§ **Your assignment**
If a line in the entries below includes the string "years", copy it out.
Segment Start: Extracted entries
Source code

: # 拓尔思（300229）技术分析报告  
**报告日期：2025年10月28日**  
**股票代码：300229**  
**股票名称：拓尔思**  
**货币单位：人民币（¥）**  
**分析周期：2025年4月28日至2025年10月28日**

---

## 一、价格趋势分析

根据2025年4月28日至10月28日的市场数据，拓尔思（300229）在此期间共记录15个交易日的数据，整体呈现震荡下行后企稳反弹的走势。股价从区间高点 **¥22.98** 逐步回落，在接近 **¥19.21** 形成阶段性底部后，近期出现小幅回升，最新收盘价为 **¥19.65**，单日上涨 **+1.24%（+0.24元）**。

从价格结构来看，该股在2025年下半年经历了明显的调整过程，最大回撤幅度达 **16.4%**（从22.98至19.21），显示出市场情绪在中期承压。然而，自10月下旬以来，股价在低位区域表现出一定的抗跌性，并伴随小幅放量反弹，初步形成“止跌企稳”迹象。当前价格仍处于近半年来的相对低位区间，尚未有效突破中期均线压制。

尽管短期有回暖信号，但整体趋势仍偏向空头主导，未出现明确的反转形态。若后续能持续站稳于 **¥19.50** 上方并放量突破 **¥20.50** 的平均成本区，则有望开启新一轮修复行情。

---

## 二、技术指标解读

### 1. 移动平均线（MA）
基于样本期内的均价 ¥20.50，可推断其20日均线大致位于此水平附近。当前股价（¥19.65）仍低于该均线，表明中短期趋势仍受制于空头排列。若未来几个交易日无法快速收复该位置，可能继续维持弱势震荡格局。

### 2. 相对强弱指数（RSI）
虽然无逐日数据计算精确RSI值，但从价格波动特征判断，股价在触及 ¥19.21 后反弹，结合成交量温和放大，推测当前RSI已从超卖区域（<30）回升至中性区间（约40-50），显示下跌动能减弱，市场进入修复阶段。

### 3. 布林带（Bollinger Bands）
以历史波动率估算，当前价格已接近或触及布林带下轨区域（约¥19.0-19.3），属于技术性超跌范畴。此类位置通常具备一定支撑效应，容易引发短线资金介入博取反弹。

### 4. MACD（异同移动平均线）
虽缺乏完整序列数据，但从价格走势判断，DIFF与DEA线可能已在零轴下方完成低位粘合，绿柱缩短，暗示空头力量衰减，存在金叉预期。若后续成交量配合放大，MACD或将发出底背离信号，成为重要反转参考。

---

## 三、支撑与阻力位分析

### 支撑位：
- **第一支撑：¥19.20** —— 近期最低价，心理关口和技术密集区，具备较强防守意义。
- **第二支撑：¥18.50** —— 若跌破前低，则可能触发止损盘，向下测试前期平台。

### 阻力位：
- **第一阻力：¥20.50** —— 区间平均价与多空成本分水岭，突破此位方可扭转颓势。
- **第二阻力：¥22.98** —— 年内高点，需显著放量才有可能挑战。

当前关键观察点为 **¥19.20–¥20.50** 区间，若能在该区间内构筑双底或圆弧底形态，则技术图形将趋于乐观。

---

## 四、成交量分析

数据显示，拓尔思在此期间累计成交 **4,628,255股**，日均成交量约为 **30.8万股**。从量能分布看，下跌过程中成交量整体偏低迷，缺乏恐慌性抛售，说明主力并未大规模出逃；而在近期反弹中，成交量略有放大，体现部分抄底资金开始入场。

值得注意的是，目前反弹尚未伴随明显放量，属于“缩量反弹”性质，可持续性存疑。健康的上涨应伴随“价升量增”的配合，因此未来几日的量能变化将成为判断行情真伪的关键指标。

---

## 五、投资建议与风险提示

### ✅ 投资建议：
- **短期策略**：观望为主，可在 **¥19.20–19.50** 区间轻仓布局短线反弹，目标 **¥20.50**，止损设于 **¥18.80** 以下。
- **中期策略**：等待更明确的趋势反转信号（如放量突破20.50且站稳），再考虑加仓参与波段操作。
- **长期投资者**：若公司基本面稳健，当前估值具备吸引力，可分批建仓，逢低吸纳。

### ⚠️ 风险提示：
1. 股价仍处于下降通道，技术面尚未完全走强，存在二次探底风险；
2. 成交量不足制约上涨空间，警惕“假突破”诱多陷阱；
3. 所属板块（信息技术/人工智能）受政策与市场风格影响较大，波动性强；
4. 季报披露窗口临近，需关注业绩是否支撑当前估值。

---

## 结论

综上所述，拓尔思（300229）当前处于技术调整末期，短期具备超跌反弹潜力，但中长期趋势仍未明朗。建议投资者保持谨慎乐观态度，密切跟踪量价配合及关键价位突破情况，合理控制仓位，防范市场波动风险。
Segment End: Extracted entries
Segment Start: Extracted entries
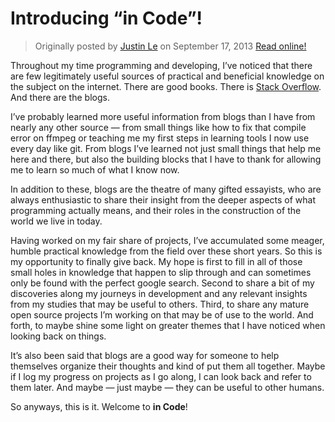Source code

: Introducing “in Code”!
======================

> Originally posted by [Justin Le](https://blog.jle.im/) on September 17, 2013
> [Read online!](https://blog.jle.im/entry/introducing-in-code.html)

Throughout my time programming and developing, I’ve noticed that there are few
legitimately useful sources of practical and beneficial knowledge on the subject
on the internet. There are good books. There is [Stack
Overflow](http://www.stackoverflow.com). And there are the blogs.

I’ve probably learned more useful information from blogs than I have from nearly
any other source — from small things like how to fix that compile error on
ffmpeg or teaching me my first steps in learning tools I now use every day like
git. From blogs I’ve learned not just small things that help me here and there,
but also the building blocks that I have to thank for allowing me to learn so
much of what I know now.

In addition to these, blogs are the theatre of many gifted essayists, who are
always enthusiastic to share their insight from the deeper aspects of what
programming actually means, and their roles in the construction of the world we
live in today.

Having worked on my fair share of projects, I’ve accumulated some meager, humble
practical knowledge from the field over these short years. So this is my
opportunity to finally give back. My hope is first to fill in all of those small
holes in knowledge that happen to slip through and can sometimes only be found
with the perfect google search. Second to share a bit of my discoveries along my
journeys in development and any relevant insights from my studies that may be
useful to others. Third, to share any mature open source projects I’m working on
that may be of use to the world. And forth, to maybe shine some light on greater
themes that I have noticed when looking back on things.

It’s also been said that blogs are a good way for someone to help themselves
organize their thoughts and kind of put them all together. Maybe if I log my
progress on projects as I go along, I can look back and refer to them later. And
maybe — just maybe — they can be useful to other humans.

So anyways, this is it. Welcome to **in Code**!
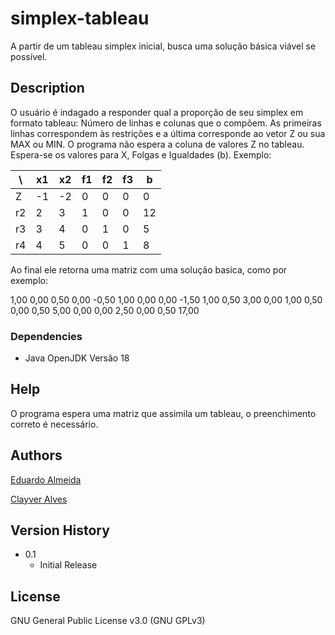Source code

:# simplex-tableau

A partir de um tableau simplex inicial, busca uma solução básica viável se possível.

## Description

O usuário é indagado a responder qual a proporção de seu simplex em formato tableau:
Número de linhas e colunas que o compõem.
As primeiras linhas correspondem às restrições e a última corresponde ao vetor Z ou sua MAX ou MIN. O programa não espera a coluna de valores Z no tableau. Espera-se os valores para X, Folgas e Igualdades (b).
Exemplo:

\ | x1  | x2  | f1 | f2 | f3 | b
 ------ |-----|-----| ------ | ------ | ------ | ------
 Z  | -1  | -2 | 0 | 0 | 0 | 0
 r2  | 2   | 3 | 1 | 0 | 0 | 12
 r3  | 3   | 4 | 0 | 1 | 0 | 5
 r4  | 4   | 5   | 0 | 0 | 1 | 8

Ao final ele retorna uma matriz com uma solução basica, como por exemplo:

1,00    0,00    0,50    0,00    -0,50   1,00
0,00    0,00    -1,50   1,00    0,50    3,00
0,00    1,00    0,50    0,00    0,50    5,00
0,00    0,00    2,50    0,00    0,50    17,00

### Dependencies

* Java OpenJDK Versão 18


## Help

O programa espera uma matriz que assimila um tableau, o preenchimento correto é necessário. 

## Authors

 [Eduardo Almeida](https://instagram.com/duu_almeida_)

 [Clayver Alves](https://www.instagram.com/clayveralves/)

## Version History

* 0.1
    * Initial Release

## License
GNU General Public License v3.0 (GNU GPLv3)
Segment End: Extracted entries
Segment Start: Extracted entries
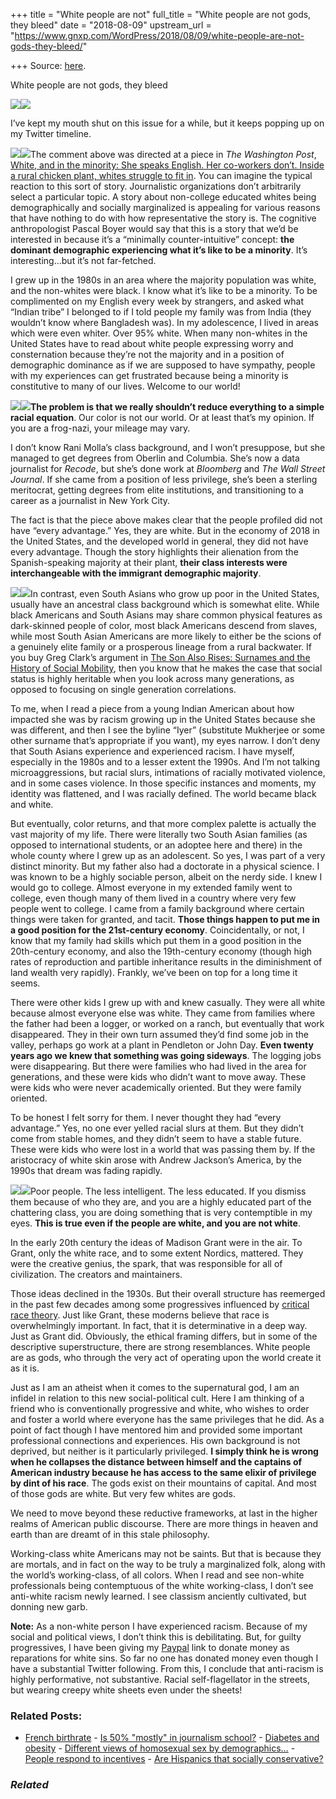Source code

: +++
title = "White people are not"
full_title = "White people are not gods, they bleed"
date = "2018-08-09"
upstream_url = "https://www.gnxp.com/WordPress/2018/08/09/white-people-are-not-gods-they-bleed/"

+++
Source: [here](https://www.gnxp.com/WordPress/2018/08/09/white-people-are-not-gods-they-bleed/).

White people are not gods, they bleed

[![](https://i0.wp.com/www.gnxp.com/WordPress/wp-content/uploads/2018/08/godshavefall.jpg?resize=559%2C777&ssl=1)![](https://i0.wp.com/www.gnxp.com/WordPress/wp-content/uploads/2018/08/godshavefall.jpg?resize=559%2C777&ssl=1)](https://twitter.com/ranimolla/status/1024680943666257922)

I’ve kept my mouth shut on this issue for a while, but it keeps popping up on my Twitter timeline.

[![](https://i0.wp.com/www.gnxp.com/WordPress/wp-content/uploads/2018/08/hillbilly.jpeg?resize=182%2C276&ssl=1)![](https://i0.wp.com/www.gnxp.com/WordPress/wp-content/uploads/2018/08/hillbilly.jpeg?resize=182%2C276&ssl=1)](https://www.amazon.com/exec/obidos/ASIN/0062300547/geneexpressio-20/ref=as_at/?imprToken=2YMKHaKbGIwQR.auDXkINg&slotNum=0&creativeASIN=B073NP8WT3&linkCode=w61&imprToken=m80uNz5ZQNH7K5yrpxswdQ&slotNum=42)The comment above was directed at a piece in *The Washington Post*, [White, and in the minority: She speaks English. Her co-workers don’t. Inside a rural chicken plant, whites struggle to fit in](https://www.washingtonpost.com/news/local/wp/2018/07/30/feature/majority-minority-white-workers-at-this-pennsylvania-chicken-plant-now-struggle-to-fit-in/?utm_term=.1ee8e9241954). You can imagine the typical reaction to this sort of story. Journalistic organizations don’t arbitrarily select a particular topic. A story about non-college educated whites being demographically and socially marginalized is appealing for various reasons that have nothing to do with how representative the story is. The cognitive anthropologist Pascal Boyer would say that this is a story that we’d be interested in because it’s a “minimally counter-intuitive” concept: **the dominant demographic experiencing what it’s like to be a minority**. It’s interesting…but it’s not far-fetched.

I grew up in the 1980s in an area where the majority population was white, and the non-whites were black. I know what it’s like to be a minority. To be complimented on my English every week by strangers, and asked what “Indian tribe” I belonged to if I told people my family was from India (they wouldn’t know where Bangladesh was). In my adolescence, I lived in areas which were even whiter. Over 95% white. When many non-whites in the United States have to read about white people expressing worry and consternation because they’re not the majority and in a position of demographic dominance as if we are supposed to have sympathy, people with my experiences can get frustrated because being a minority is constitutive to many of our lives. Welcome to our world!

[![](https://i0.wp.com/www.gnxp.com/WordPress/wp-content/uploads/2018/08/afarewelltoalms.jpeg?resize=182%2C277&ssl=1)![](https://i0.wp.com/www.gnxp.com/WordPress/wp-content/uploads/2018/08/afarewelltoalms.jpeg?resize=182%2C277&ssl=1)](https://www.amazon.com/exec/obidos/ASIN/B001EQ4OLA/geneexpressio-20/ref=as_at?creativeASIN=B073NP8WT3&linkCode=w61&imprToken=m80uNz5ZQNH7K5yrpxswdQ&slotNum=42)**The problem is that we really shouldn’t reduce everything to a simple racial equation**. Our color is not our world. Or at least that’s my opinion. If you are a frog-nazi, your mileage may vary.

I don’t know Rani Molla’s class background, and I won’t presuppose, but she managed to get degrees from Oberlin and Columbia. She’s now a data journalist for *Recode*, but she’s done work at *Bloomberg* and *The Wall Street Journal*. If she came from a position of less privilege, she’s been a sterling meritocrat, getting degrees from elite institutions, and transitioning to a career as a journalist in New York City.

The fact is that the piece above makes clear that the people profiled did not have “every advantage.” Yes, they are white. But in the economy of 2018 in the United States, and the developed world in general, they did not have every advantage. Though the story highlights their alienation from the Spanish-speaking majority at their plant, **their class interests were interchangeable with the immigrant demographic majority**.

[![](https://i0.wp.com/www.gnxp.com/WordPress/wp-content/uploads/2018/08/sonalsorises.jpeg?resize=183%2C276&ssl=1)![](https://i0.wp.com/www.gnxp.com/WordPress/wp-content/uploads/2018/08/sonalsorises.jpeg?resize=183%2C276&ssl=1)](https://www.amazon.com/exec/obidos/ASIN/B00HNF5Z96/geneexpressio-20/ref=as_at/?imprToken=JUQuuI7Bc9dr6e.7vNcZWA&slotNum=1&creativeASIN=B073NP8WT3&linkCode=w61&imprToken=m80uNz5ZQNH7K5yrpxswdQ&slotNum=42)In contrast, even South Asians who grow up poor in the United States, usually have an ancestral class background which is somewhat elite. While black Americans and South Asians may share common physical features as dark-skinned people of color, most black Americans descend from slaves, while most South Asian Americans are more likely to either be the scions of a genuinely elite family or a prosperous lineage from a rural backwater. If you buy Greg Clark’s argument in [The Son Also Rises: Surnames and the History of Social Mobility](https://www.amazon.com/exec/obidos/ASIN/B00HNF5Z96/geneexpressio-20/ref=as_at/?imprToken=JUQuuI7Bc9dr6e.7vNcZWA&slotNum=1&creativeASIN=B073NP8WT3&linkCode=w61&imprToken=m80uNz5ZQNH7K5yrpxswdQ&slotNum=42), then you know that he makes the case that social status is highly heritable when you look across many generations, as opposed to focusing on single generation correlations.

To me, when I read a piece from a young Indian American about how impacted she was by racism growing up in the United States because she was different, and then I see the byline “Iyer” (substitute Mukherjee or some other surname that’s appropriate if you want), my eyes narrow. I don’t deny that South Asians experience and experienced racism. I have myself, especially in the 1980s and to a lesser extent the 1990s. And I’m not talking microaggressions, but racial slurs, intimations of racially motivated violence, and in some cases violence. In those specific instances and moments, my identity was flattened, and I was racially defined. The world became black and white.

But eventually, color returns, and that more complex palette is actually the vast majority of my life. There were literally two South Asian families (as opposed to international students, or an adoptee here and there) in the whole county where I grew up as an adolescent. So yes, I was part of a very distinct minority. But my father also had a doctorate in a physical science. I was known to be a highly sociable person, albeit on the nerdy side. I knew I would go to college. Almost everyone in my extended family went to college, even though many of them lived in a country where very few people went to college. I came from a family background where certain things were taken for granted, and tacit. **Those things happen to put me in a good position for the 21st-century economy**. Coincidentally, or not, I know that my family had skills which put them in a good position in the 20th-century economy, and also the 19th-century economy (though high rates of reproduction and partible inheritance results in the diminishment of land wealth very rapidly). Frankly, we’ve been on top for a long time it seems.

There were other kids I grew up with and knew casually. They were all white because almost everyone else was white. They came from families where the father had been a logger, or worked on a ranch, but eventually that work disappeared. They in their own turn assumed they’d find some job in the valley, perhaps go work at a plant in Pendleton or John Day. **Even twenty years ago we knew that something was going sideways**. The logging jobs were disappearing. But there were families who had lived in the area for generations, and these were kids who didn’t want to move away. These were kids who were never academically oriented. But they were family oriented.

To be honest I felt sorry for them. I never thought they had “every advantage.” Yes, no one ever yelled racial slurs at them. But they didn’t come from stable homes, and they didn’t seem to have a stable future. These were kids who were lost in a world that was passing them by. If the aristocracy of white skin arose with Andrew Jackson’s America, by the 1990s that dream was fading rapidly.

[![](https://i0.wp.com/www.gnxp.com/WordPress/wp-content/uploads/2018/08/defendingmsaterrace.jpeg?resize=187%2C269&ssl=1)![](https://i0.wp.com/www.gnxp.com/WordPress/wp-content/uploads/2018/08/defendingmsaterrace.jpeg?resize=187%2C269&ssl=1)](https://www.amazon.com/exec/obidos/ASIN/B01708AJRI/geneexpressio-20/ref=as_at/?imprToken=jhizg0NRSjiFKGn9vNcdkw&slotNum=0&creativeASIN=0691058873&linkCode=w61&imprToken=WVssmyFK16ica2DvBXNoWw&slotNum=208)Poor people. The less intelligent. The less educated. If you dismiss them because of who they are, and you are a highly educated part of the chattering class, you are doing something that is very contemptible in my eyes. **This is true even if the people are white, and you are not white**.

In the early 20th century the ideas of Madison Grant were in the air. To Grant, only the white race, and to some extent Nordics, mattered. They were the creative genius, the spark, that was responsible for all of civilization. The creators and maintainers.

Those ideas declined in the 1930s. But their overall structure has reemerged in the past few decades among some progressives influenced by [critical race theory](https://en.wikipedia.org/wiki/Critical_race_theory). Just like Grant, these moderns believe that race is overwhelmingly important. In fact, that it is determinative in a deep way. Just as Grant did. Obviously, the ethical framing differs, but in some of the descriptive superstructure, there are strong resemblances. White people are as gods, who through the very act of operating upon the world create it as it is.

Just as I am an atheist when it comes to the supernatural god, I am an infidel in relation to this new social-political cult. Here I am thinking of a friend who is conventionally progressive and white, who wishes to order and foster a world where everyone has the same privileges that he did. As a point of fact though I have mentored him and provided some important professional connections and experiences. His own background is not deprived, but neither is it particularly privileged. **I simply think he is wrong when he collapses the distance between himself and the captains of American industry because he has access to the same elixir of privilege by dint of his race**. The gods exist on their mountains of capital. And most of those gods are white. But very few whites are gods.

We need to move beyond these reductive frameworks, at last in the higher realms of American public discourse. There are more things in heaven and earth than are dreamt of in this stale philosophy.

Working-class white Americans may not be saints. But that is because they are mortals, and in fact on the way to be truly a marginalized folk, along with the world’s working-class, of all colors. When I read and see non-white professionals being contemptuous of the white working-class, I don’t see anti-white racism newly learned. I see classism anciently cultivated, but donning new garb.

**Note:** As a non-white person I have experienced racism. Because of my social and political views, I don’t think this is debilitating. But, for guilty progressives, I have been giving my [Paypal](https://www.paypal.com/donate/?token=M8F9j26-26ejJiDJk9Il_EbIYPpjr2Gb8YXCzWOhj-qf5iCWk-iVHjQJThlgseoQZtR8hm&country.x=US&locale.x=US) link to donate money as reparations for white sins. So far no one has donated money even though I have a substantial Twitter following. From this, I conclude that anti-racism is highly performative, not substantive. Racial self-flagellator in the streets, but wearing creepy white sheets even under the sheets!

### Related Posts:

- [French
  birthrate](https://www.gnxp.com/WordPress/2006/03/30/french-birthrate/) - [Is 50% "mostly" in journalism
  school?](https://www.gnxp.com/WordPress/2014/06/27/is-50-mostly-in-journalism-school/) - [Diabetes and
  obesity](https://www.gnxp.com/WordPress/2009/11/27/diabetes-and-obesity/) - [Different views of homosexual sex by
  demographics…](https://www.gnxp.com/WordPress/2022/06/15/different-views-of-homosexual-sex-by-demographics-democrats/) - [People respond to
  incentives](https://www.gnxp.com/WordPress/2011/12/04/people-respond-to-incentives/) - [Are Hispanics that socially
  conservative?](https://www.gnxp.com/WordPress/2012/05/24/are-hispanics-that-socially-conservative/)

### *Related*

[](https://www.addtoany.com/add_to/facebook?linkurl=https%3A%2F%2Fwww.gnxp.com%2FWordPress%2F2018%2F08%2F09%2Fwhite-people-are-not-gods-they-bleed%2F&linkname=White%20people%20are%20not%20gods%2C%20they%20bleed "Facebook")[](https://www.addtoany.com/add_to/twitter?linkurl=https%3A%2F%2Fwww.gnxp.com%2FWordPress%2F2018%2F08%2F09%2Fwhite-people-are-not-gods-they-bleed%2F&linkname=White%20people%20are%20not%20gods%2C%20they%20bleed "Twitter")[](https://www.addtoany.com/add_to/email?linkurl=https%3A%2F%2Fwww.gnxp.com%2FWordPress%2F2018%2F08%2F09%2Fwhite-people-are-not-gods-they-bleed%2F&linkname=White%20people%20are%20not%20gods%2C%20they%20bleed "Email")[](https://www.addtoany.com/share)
Segment End: Extracted entries
§ **Answer for the task**
practical knowledge from the field over these short years. So this is my
There were other kids I grew up with and knew casually. They were all white because almost everyone else was white. They came from families where the father had been a logger, or worked on a ranch, but eventually that work disappeared. They in their own turn assumed they’d find some job in the valley, perhaps go work at a plant in Pendleton or John Day. **Even twenty years ago we knew that something was going sideways**. The logging jobs were disappearing. But there were families who had lived in the area for generations, and these were kids who didn’t want to move away. These were kids who were never academically oriented. But they were family oriented.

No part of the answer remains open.